=== Data to use ===
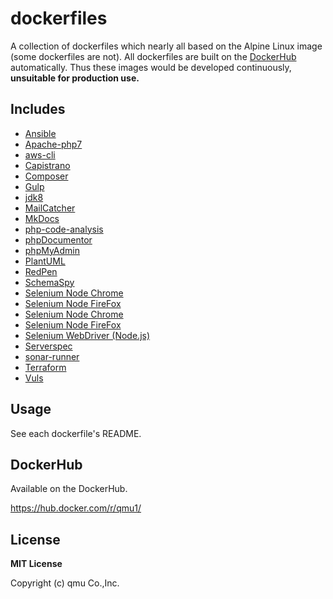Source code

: # dockerfiles

A collection of dockerfiles which nearly all based on the Alpine Linux image (some dockerfiles are not).
All dockerfiles are built on the [DockerHub](https://hub.docker.com/r/qmu1/) automatically.
Thus these images would be developed continuously, **unsuitable for production use.**

## Includes

* [Ansible](src/ansible/)
* [Apache-php7](src/apache-php7/)
* [aws-cli](src/aws-cli/)
* [Capistrano](src/capistrano/)
* [Composer](src/composer/)
* [Gulp](src/gulp/)
* [jdk8](src/jdk8/)
* [MailCatcher](src/mailcatcher/)
* [MkDocs](src/mkdocs/)
* [php-code-analysis](src/php-code-analysis/)
* [phpDocumentor](src/phpdocumentor/)
* [phpMyAdmin](src/phpmyadmin/)
* [PlantUML](src/plantuml/)
* [RedPen](src/redpen/)
* [SchemaSpy](src/schemaspy/)
* [Selenium Node Chrome](src/selenium-node-chrome-debug/)
* [Selenium Node FireFox](src/selenium-node-firefox-debug/)
* [Selenium Node Chrome](src/selenium-standalone-chrome-debug/)
* [Selenium Node FireFox](src/selenium-standalone-firefox-debug/)
* [Selenium WebDriver (Node.js)](src/selenium-webdriver-node/)
* [Serverspec](src/serverspec/)
* [sonar-runner](src/sonar-runner/)
* [Terraform](src/terraform/)
* [Vuls](src/vuls/)

## Usage

See each dockerfile's README.

## DockerHub

Available on the DockerHub.

https://hub.docker.com/r/qmu1/

## License 

**MIT License**

Copyright (c) qmu Co.,Inc.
===
How to complete this task:
Filter these records, keeping every line where the word "chrome" occurs.

Expected answer:
* [Selenium Node Chrome](src/selenium-node-chrome-debug/)
* [Selenium Node Chrome](src/selenium-standalone-chrome-debug/)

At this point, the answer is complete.